La nouvelle de leur aventure a circulé par la presse mais aussi par les canaux catholique et scout et, quand ils passent à proximité d'un lieu habité, ils ont régulièrement la surprise d'un accueil enthousiaste par la bonne société locale.
Mais ce récit est aussi l'occasion pour Jean Raspail de nous présenter la geste glorieuse des Français qui colonisèrent ce territoire avant que le traité de Paris, qui, en 1763, cède une bonne partie des territoires d'Amérique du nord aux Anglais, ne les pousse à partir. C'est une légende dorée du génie français qui nous est contée là. Les quelques fois où je vérifie un point sur internet j'en découvre les révisions ou les omissions en une minute. Pour la précision historique, on repassera. Du coup je me dis qu'il faudrait que je lise une (vraie) histoire de la Louisiane. Jean Raspail est en effet royaliste et catholique traditionaliste. Il est aussi réactionnaire ("il appartenait à la vieille école, qui est la bonne") et nationaliste. Face à la domination britannique, les Français sont dépeints en perdants magnifiques : "Voilà une race d'hommes, très française, devant laquelle s'ouvrait un immense pays, des milliers et des milliers de lieues, de quoi occuper plusieurs vies, et qui, en s'y engageant comme si l'affaire était déjà dans le sac, portaient leur regard intérieur aux bornes extrêmes de la Terre, en une sorte de transcendance. Le monde appartenait à ces hommes-là.
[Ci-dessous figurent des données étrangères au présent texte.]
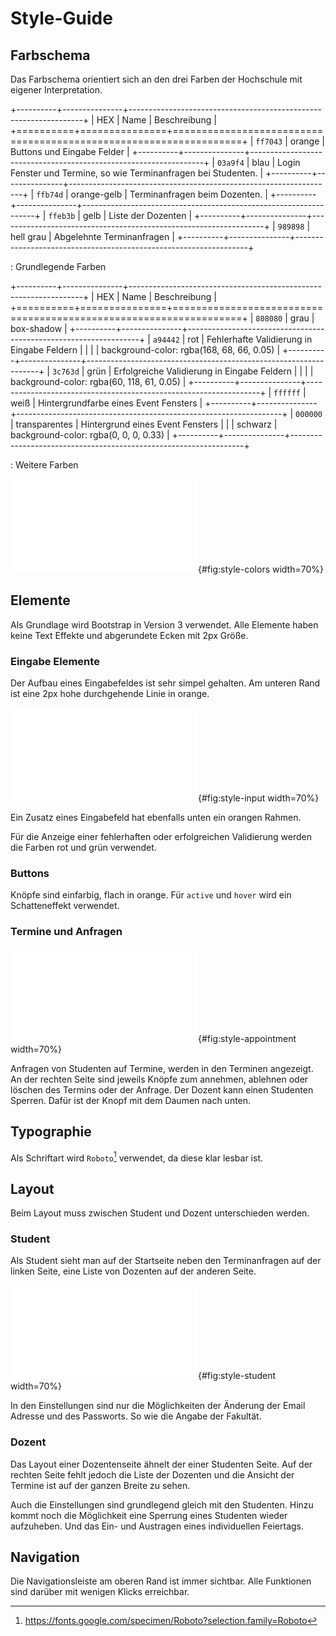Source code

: # Style-Guide

## Farbschema

Das Farbschema orientiert sich an den drei Farben der Hochschule mit eigener Interpretation.

+----------+---------------+------------------------------------------------------------------+
| HEX      | Name          | Beschreibung                                                     |
+==========+===============+==================================================================+
| `ff7043` | orange        | Buttons und Eingabe Felder                                       |
+----------+---------------+------------------------------------------------------------------+
| `03a9f4` | blau          | Login Fenster und Termine, so wie Terminanfragen bei Studenten.  |
+----------+---------------+------------------------------------------------------------------+
| `ffb74d` | orange-gelb   | Terminanfragen beim Dozenten.                                    |
+----------+---------------+------------------------------------------------------------------+
| `ffeb3b` | gelb          | Liste der Dozenten                                               |
+----------+---------------+------------------------------------------------------------------+
| `989898` | hell grau     | Abgelehnte Terminanfragen                                        |
+----------+---------------+------------------------------------------------------------------+

: Grundlegende Farben

+----------+---------------+------------------------------------------------------------------+
| HEX      | Name          | Beschreibung                                                     |
+==========+===============+==================================================================+
| `808080` | grau          | box-shadow                                                       |
+----------+---------------+------------------------------------------------------------------+
| `a94442` | rot           | Fehlerhafte Validierung in Eingabe Feldern                       |
|          |               | background-color: rgba(168, 68, 66, 0.05)                        |
+----------+---------------+------------------------------------------------------------------+
| `3c763d` | grün          | Erfolgreiche Validierung in Eingabe Feldern                      |
|          |               | background-color: rgba(60, 118, 61, 0.05)                        |
+----------+---------------+------------------------------------------------------------------+
| `ffffff` | weiß          | Hintergrundfarbe eines Event Fensters                            |
+----------+---------------+------------------------------------------------------------------+
| `000000` | transparentes | Hintergrund eines Event Fensters                                 |
|          | schwarz       | background-color: rgba(0, 0, 0, 0.33)                            |
+----------+---------------+------------------------------------------------------------------+

: Weitere Farben

![Oben: Grundlegende Farben. Unten: Weitere
Farben](../images/colors.pdf){#fig:style-colors width=70%}

## Elemente

Als Grundlage wird Bootstrap in Version 3 verwendet. Alle Elemente haben keine
Text Effekte und abgerundete Ecken mit 2px Größe.

### Eingabe Elemente

Der Aufbau eines Eingabefeldes ist sehr simpel gehalten. Am unteren Rand ist
eine 2px hohe durchgehende Linie in orange. 

![Eingabefeld mit Zusatz: Normal, mit fehlerhafter und erfolgreicher
Validierung](../images/input.pdf){#fig:style-input width=70%}

Ein Zusatz eines Eingabefeld hat ebenfalls unten ein orangen Rahmen.

Für die Anzeige einer fehlerhaften oder erfolgreichen Validierung werden die
Farben rot und grün verwendet.

### Buttons

Knöpfe sind einfarbig, flach in orange. Für `active` und `hover` wird ein
Schatteneffekt verwendet. 

### Termine und Anfragen

![Oben: Terminanfrage in Sicht eines Studenten. Unten Termin mit und ohne
Anfrage in sicht eines
Dozenten](../images/appointment.pdf){#fig:style-appointment width=70%}

Anfragen von Studenten auf Termine, werden in den Terminen angezeigt. An der
rechten Seite sind jeweils Knöpfe zum annehmen, ablehnen oder löschen des
Termins oder der Anfrage. Der Dozent kann einen Studenten Sperren. Dafür ist der
Knopf mit dem Daumen nach unten.

## Typographie

Als Schriftart wird `Roboto`[^ROBOTO] verwendet, da diese klar lesbar ist.

[^ROBOTO]: <https://fonts.google.com/specimen/Roboto?selection.family=Roboto>

## Layout

Beim Layout muss zwischen Student und Dozent unterschieden werden.

### Student

Als Student sieht man auf der Startseite neben den Terminanfragen auf der linken
Seite, eine Liste von Dozenten auf der anderen Seite.

![Beispielhafte Ansicht der Seite aus Sicht des
Studenten.](../images/student.pdf){#fig:style-student width=70%}

In den Einstellungen sind nur die Möglichkeiten der Änderung der Email Adresse
und des Passworts. So wie die Angabe der Fakultät.

### Dozent

Das Layout einer Dozentenseite ähnelt der einer Studenten Seite. 
Auf der rechten Seite fehlt jedoch die Liste der Dozenten und die Ansicht der
Termine ist auf der ganzen Breite zu sehen.

Auch die Einstellungen sind grundlegend gleich mit den Studenten. 
Hinzu kommt noch die Möglichkeit eine Sperrung eines Studenten wieder
aufzuheben. Und das Ein- und Austragen eines individuellen Feiertags.

## Navigation

Die Navigationsleiste am oberen Rand ist immer sichtbar. Alle Funktionen sind
darüber mit wenigen Klicks erreichbar.
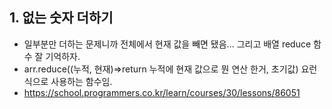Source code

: ## 1. 없는 숫자 더하기

- 일부분만 더하는 문제니까 전체에서 현재 값을 빼면 됐음... 그리고 배열 reduce 함수 잘 기억하자.
- arr.reduce((누적, 현재)=>return 누적에 현재 값으로 뭔 연산 한거, 초기값) 요런식으로 사용하는 함수임.
- https://school.programmers.co.kr/learn/courses/30/lessons/86051
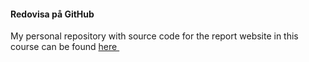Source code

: #### Redovisa på GitHub

My personal repository with source code for the report website in this course can be found 
[here&nbsp;<i class="fab fa-github fa-lg"></i>](https://github.com/oc777/bth-oophp)

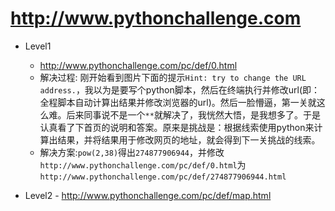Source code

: # http://www.pythonchallenge.com

- Level1
    - http://www.pythonchallenge.com/pc/def/0.html
    - 解决过程:
    刚开始看到图片下面的提示`Hint: try to change the URL address.`，我以为是要写个python脚本，然后在终端执行并修改url(即：全程脚本自动计算出结果并修改浏览器的url)。然后一脸懵逼，第一关就这么难。后来同事说不是一个`**`就解决了，我恍然大悟，是我想多了。于是认真看了下首页的说明和答案。原来是挑战是：根据线索使用python来计算出结果，并将结果用于修改网页的地址，就会得到下一关挑战的线索。
    - 解决方案:`pow(2,38)`得出`274877906944`，并修改`http://www.pythonchallenge.com/pc/def/0.html`为`http://www.pythonchallenge.com/pc/def/274877906944.html`
    
- Level2
        - http://www.pythonchallenge.com/pc/def/map.html
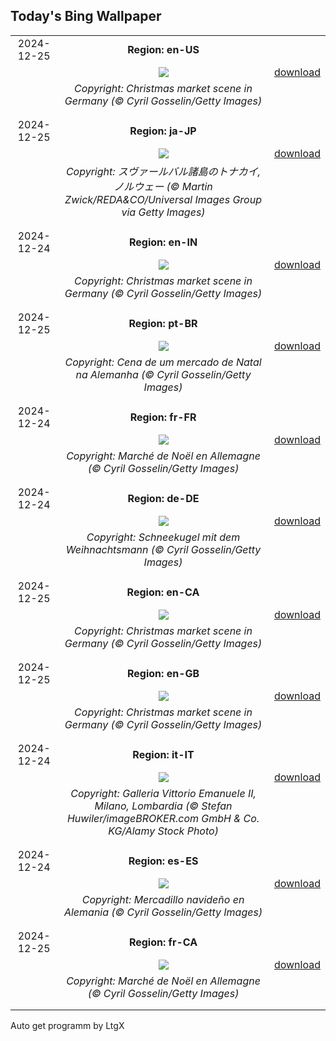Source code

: ## Today's Bing Wallpaper
|      |      |      |
| :----: | :----: | :----: |
|2024-12-25|**Region: en-US**||
||![](https://www.bing.com/th?id=OHR.SantaSnowglobe_EN-US0704281966_UHD.jpg&pid=hp&w=1152&h=648&rs=1&c=4)| [download](https://www.bing.com/th?id=OHR.SantaSnowglobe_EN-US0704281966_UHD.jpg)|
||*Copyright: Christmas market scene in Germany (© Cyril Gosselin/Getty Images)*
||
|||
|2024-12-25|**Region: ja-JP**||
||![](https://www.bing.com/th?id=OHR.ReindeerTrio_JA-JP0425560339_UHD.jpg&pid=hp&w=1152&h=648&rs=1&c=4)| [download](https://www.bing.com/th?id=OHR.ReindeerTrio_JA-JP0425560339_UHD.jpg)|
||*Copyright: スヴァールバル諸島のトナカイ, ノルウェー (© Martin Zwick/REDA&CO/Universal Images Group via Getty Images)*
||
|||
|2024-12-24|**Region: en-IN**||
||![](https://www.bing.com/th?id=OHR.SantaSnowglobe_EN-IN0656724477_UHD.jpg&pid=hp&w=1152&h=648&rs=1&c=4)| [download](https://www.bing.com/th?id=OHR.SantaSnowglobe_EN-IN0656724477_UHD.jpg)|
||*Copyright: Christmas market scene in Germany (© Cyril Gosselin/Getty Images)*
||
|||
|2024-12-25|**Region: pt-BR**||
||![](https://www.bing.com/th?id=OHR.SantaSnowglobe_PT-BR1618485340_UHD.jpg&pid=hp&w=1152&h=648&rs=1&c=4)| [download](https://www.bing.com/th?id=OHR.SantaSnowglobe_PT-BR1618485340_UHD.jpg)|
||*Copyright: Cena de um mercado de Natal na Alemanha (© Cyril Gosselin/Getty Images)*
||
|||
|2024-12-24|**Region: fr-FR**||
||![](https://www.bing.com/th?id=OHR.SantaSnowglobe_FR-FR4108706539_UHD.jpg&pid=hp&w=1152&h=648&rs=1&c=4)| [download](https://www.bing.com/th?id=OHR.SantaSnowglobe_FR-FR4108706539_UHD.jpg)|
||*Copyright: Marché de Noël en Allemagne (© Cyril Gosselin/Getty Images)*
||
|||
|2024-12-24|**Region: de-DE**||
||![](https://www.bing.com/th?id=OHR.SantaSnowglobe_DE-DE7632109173_UHD.jpg&pid=hp&w=1152&h=648&rs=1&c=4)| [download](https://www.bing.com/th?id=OHR.SantaSnowglobe_DE-DE7632109173_UHD.jpg)|
||*Copyright: Schneekugel mit dem Weihnachtsmann (© Cyril Gosselin/Getty Images)*
||
|||
|2024-12-25|**Region: en-CA**||
||![](https://www.bing.com/th?id=OHR.SantaSnowglobe_EN-CA4151337834_UHD.jpg&pid=hp&w=1152&h=648&rs=1&c=4)| [download](https://www.bing.com/th?id=OHR.SantaSnowglobe_EN-CA4151337834_UHD.jpg)|
||*Copyright: Christmas market scene in Germany (© Cyril Gosselin/Getty Images)*
||
|||
|2024-12-25|**Region: en-GB**||
||![](https://www.bing.com/th?id=OHR.SantaSnowglobe_EN-GB8850390897_UHD.jpg&pid=hp&w=1152&h=648&rs=1&c=4)| [download](https://www.bing.com/th?id=OHR.SantaSnowglobe_EN-GB8850390897_UHD.jpg)|
||*Copyright: Christmas market scene in Germany (© Cyril Gosselin/Getty Images)*
||
|||
|2024-12-24|**Region: it-IT**||
||![](https://www.bing.com/th?id=OHR.GalleriaVittiorioEmanuele_IT-IT9220244159_UHD.jpg&pid=hp&w=1152&h=648&rs=1&c=4)| [download](https://www.bing.com/th?id=OHR.GalleriaVittiorioEmanuele_IT-IT9220244159_UHD.jpg)|
||*Copyright: Galleria Vittorio Emanuele II, Milano, Lombardia (© Stefan Huwiler/imageBROKER.com GmbH & Co. KG/Alamy Stock Photo)*
||
|||
|2024-12-24|**Region: es-ES**||
||![](https://www.bing.com/th?id=OHR.SantaSnowglobe_ES-ES2272443187_UHD.jpg&pid=hp&w=1152&h=648&rs=1&c=4)| [download](https://www.bing.com/th?id=OHR.SantaSnowglobe_ES-ES2272443187_UHD.jpg)|
||*Copyright: Mercadillo navideño en Alemania (© Cyril Gosselin/Getty Images)*
||
|||
|2024-12-25|**Region: fr-CA**||
||![](https://www.bing.com/th?id=OHR.SantaSnowglobe_FR-CA6593059116_UHD.jpg&pid=hp&w=1152&h=648&rs=1&c=4)| [download](https://www.bing.com/th?id=OHR.SantaSnowglobe_FR-CA6593059116_UHD.jpg)|
||*Copyright: Marché de Noël en Allemagne (© Cyril Gosselin/Getty Images)*
||
|||

Auto get programm by LtgX
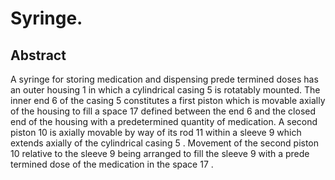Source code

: # Syringe.

## Abstract
A syringe for storing medication and dispensing prede termined doses has an outer housing 1 in which a cylindrical casing 5 is rotatably mounted. The inner end 6 of the casing 5 constitutes a first piston which is movable axially of the housing to fill a space 17 defined between the end 6 and the closed end of the housing with a predetermined quantity of medication. A second piston 10 is axially movable by way of its rod 11 within a sleeve 9 which extends axially of the cylindrical casing 5 . Movement of the second piston 10 relative to the sleeve 9 being arranged to fill the sleeve 9 with a prede termined dose of the medication in the space 17 .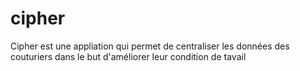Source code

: # cipher
Cipher est une appliation qui permet de centraliser les données des couturiers dans le but d'améliorer leur condition de tavail
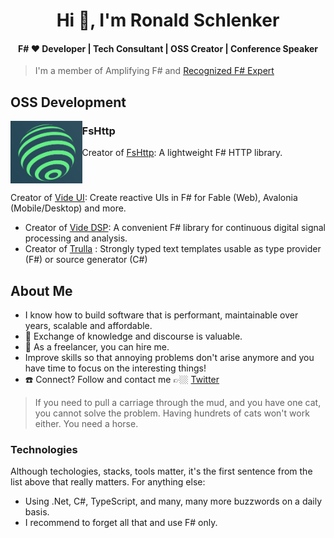 <h1 align="center">Hi 👋, I'm Ronald Schlenker</h1>
<h4 align="center">F# ❤️ Developer | Tech Consultant | OSS Creator | Conference Speaker</h4>

> I'm a member of Amplifying F# and [Recognized F# Expert](https://foundation.fsharp.org/results_applied_fsharp_2019)

## OSS Development

<img src='./img/FsHttp/logo.png' alt='logo' height='100' align="left" />

### FsHttp

Creator of [FsHttp](https://github.com/fsprojects/FsHttp): A lightweight F# HTTP library.

<br clear='left' />

 Creator of [Vide UI](https://github.com/RonaldSchlenker/Vide/tree/main/Vide.UI): Create reactive UIs in F# for Fable (Web), Avalonia (Mobile/Desktop) and more.
* Creator of [Vide DSP](https://github.com/RonaldSchlenker/Vide/tree/main/Vide.UI): A convenient F# library for continuous digital signal processing and analysis.
* Creator of [Trulla](https://github.com/RonaldSchlenker/Trulla) : Strongly typed text templates usable as type provider (F#) or source generator (C#)

## About Me

* I know how to build software that is performant, maintainable over years, scalable and affordable.
* :book: Exchange of knowledge and discourse is valuable.
* 🚀 As a freelancer, you can hire me.
* Improve skills so that annoying problems don't arise anymore and you have time to focus on the interesting things!
* :phone: Connect? Follow and contact me 👉🏼 [Twitter](https://twitter.com/schlenkr)

> If you need to pull a carriage through the mud, and you have one cat, you cannot solve the problem. Having hundrets of cats won't work either. You need a horse.

### Technologies

Although techologies, stacks, tools matter, it's the first sentence from the list above that really matters. For anything else:

* Using .Net, C#, TypeScript, and many, many more buzzwords on a daily basis.
* I recommend to forget all that and use F# only.
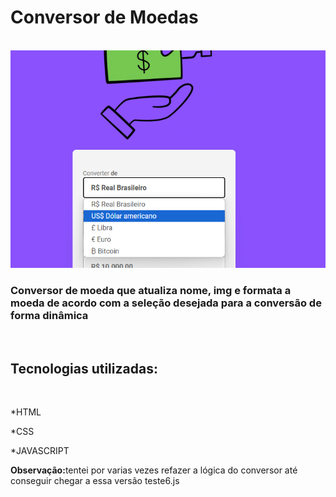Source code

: <h1>Conversor de Moedas</h1>
<br>
<img src="assets/imgProjeto.png">
<h3>Conversor de moeda que atualiza nome, img e formata a moeda de acordo com a seleção desejada para a conversão de forma dinâmica</h3>
<br>
<H2>Tecnologias utilizadas:</H2>
<br>
<p>*HTML</p>
<p>*CSS</p>
<p>*JAVASCRIPT</p>
<p><b>Observação:</b>tentei por varias vezes refazer a lógica do conversor até conseguir chegar a essa versão teste6.js</p>
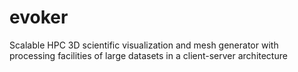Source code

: # evoker
Scalable HPC 3D scientific visualization and mesh generator with processing facilities of large datasets in a client-server architecture
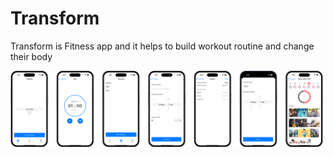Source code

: # Transform
Transform is Fitness app and it helps to build workout routine and change their body

<img src = "https://github.com/ravshanmacos/Transfrom/blob/main/Resources/Transform.png" width = "500" />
Pendant ce temps, les Anglais, retranchés dans leurs six colonies dévotes derrière les monts Alleghanys, labouraient, défrichaient, plantaient, vendaient, achetaient, suaient à l'ouvrage, prospéraient et importaient de Guinée leurs premiers esclaves noirs. Un abîme les séparaient des Français du Canada. J'emprunte au sport une comparaison : d'un côté des amateurs de génie, doués d'intuitions fulgurantes, de l'autre des professionnels durs et obstinés, de ceux qui gagnent toujours, à la fin".
Bien sûr, ce n'est pas la "race" qui explique cette différence, mais le nombre. Les colonies britanniques sont des colonies de peuplement, l'infériorité numérique des Français les oblige à la colonisation d'exploitation et à la fraternisation avec les Indiens : "Commerçants, trappeurs, soldats, leurs pères avaient marié des femmes indiennes, à la différence des orgueilleux mâles des treize colonies atlantiques qui en faisaient volontiers leurs concubines mais ne les épousaient jamais". Les Anglais sont venus avec leurs femmes, pas les Français. En Inde, à la même époque, les Anglais épousent les Indiennes (ils se font même musulmans). En Algérie, colonie de peuplement, les Français n'épousent pas les Algériennes.
Le nationalisme confine au racisme quand les Indiens sont régulièrement qualifiés de sauvages, "aux moeurs le plus souvent sanguinaires".
La fin de leur équipée amène nos navigateurs à traverser des territoires où, en 1949, la ségrégation raciale sévit encore. Ils en sont embarrassés quand ils doivent utiliser les transports en commun pour aller au ravitaillement mais leur gêne cède lors de leur réception à Vicksburg, ville sudiste. Pour faire honneur à leurs hôtes ils se sont procuré des fanions confédérés. Car, nous dit l'auteur, "un nombre infini de Français" savent que si le Sud s'est battu ce n'est pas pour préserver l'esclavage mais "un style de vie, une façon d'être et d'envisager le bonheur, des usages, une certaine urbanité partagée par toutes les classes de la société".
"un style de vie" avec esclaves ?
"envisager le bonheur" des esclaves ?
"toutes les classes de la société" même les esclaves ?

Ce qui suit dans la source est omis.